Nostalgia is a hell of a drug, and its wonders work a couple of different ways. The most-realized effect is that people put on rose-tinted glasses for the comforts of their youth; years later, sometimes it holds up and sometimes it doesn’t. But, a byproduct of nostalgia is that it can inspire creators to, in essence, recreate what they hold dear. When this is well-executed, we get something that hearkens back to those fondly-remembered days because the creators understand it just as well as we do.
I can’t pretend to know JoyMasher’s past, but it seems to have involved a lot of Contra and Metal Slug. That’s because there’s no way Blazing Chrome would feel like such a great retro run-and-gunner if the developer didn’t intimately understand and love the source material.
Like most (if not all) of these games, Blazing Chrome‘s plot is sparse but what’s there is ridiculous. Machines have taken over the earth everything has turned into an apocalyptic wasteland. Resistance fighters Mavra and Doyle look to score a victory for mankind by shooting everything until the humans win. Also, Doyle is a robot with a red mohawk. Listen, it would’ve worked by ’90s logic and that’s all that matters here.
Of all the inspirations it draws from, Contra: Hard Corps might be Blazing Chrome‘s closest analog. Aside from the obvious aesthetic and thematic similarities, both games use a system for toggling between power-ups that proves mighty useful in shooters like these.
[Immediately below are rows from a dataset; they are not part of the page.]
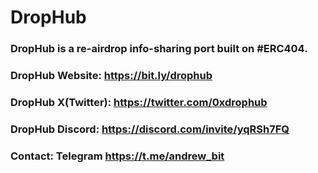 # DropHub
### DropHub is a re-airdrop info-sharing port built on #ERC404.
### DropHub Website:  https://bit.ly/drophub
### DropHub X(Twitter): https://twitter.com/0xdrophub
### DropHub Discord: https://discord.com/invite/yqRSh7FQ
### Contact: Telegram  https://t.me/andrew_bit
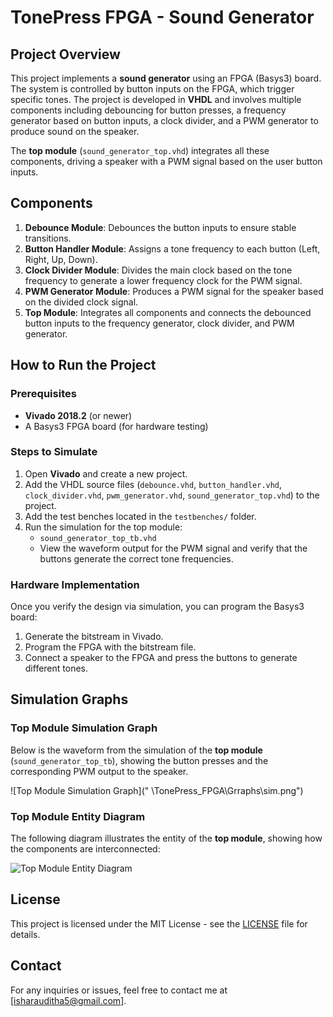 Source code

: # TonePress FPGA - Sound Generator

## Project Overview

This project implements a **sound generator** using an FPGA (Basys3) board. The system is controlled by button inputs on the FPGA, which trigger specific tones. The project is developed in **VHDL** and involves multiple components including debouncing for button presses, a frequency generator based on button inputs, a clock divider, and a PWM generator to produce sound on the speaker.

The **top module** (`sound_generator_top.vhd`) integrates all these components, driving a speaker with a PWM signal based on the user button inputs.

## Components

1. **Debounce Module**: Debounces the button inputs to ensure stable transitions.
2. **Button Handler Module**: Assigns a tone frequency to each button (Left, Right, Up, Down).
3. **Clock Divider Module**: Divides the main clock based on the tone frequency to generate a lower frequency clock for the PWM signal.
4. **PWM Generator Module**: Produces a PWM signal for the speaker based on the divided clock signal.
5. **Top Module**: Integrates all components and connects the debounced button inputs to the frequency generator, clock divider, and PWM generator.


## How to Run the Project

### Prerequisites

- **Vivado 2018.2** (or newer)
- A Basys3 FPGA board (for hardware testing)

### Steps to Simulate

1. Open **Vivado** and create a new project.
2. Add the VHDL source files (`debounce.vhd`, `button_handler.vhd`, `clock_divider.vhd`, `pwm_generator.vhd`, `sound_generator_top.vhd`) to the project.
3. Add the test benches located in the `testbenches/` folder.
4. Run the simulation for the top module:
   - `sound_generator_top_tb.vhd`
   - View the waveform output for the PWM signal and verify that the buttons generate the correct tone frequencies.

### Hardware Implementation

Once you verify the design via simulation, you can program the Basys3 board:
1. Generate the bitstream in Vivado.
2. Program the FPGA with the bitstream file.
3. Connect a speaker to the FPGA and press the buttons to generate different tones.

## Simulation Graphs

### Top Module Simulation Graph

Below is the waveform from the simulation of the **top module** (`sound_generator_top_tb`), showing the button presses and the corresponding PWM output to the speaker.

![Top Module Simulation Graph](" \TonePress_FPGA\Grraphs\sim.png")

### Top Module Entity Diagram

The following diagram illustrates the entity of the **top module**, showing how the components are interconnected:

![Top Module Entity Diagram](path_to_entity_diagram.png)

## License

This project is licensed under the MIT License - see the [LICENSE](LICENSE) file for details.

## Contact

For any inquiries or issues, feel free to contact me at [isharauditha5@gmail.com].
All the weapons have unique patterns and functions that are beneficial in different ways. For instance, a boss’ movement patterns might favor a gun that sprays like a sine wave rather than the standard straight-shooting gun. But, you have to stay alive or else it goes away. That’s part of the difficulty curve of these retro-like games.
Other than the switchable weapons, Blazing Chrome doesn’t do much to separate itself from most of those games from the ’80s and ’90s. It doesn’t want to. It’s just a lot of jumping, dodging, climbing, and eight-direction shooting. Blazing Chrome feels just like all those old arcade games and that’s possibly the highest compliment it could ask for.
In the way of details, there’s still a lot to be determined about Blazing Chrome. It’s definitely coming to PC, but consoles are a question mark. (Well, it’s probably releasing on some consoles, but which ones are up in the air.) Also, there will be local co-op, but we’re unsure if there will be online play too. Finally, we don’t have much regarding a release date, but it seems as if a 2018 launch is likely.